(Work task) Using the entries below, show all lines with the string "Datenmengen".

(Data for the task)

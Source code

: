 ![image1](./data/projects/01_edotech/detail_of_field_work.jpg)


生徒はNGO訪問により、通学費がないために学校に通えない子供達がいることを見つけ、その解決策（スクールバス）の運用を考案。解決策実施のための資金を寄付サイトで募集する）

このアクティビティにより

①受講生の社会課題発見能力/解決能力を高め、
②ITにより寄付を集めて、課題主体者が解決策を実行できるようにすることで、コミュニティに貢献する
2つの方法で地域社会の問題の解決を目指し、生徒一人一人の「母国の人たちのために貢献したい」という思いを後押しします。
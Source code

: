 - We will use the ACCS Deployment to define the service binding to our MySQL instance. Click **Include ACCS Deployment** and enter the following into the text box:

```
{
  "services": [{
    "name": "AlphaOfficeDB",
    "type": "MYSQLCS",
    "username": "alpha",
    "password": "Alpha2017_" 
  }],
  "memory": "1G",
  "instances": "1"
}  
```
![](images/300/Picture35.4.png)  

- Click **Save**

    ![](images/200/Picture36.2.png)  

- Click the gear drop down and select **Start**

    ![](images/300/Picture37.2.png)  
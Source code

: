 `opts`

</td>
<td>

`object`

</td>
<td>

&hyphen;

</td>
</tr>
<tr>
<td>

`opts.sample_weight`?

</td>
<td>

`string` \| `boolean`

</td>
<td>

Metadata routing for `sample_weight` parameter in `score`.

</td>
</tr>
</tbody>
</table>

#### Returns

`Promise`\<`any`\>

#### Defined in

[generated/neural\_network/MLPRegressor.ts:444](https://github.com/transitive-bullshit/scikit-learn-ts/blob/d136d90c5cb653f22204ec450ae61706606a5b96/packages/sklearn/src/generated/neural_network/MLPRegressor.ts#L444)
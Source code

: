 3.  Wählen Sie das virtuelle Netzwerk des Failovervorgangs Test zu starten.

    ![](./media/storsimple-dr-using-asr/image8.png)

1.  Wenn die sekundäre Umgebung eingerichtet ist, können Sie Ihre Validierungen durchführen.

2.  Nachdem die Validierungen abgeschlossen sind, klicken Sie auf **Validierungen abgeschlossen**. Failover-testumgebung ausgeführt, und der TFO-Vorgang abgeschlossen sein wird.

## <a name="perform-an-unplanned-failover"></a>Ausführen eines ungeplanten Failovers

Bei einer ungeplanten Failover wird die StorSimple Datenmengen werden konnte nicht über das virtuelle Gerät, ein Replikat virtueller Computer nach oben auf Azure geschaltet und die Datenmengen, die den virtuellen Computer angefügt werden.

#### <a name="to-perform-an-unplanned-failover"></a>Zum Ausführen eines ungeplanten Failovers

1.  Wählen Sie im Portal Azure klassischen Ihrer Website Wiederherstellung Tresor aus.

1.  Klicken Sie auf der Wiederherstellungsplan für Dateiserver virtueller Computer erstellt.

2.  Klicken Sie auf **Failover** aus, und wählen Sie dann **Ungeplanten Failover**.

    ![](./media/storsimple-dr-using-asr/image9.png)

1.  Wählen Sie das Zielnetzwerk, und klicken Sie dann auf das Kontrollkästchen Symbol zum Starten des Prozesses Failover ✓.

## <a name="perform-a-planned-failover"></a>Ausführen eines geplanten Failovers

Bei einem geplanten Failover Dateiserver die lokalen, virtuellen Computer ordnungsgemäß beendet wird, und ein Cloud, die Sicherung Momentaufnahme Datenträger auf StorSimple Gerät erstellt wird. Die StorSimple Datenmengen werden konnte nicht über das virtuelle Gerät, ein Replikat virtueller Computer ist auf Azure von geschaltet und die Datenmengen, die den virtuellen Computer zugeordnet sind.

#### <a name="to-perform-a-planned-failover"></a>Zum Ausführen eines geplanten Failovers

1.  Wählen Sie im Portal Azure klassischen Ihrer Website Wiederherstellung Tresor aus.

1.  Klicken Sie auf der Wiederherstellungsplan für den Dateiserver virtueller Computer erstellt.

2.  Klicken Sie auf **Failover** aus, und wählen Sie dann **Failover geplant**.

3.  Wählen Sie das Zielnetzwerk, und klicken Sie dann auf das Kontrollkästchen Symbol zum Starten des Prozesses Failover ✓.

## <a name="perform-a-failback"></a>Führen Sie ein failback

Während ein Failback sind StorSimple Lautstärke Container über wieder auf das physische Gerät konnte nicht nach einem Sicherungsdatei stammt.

(Solution for this problem)
Bei einer ungeplanten Failover wird die StorSimple Datenmengen werden konnte nicht über das virtuelle Gerät, ein Replikat virtueller Computer nach oben auf Azure geschaltet und die Datenmengen, die den virtuellen Computer angefügt werden.
Bei einem geplanten Failover Dateiserver die lokalen, virtuellen Computer ordnungsgemäß beendet wird, und ein Cloud, die Sicherung Momentaufnahme Datenträger auf StorSimple Gerät erstellt wird. Die StorSimple Datenmengen werden konnte nicht über das virtuelle Gerät, ein Replikat virtueller Computer ist auf Azure von geschaltet und die Datenmengen, die den virtuellen Computer zugeordnet sind.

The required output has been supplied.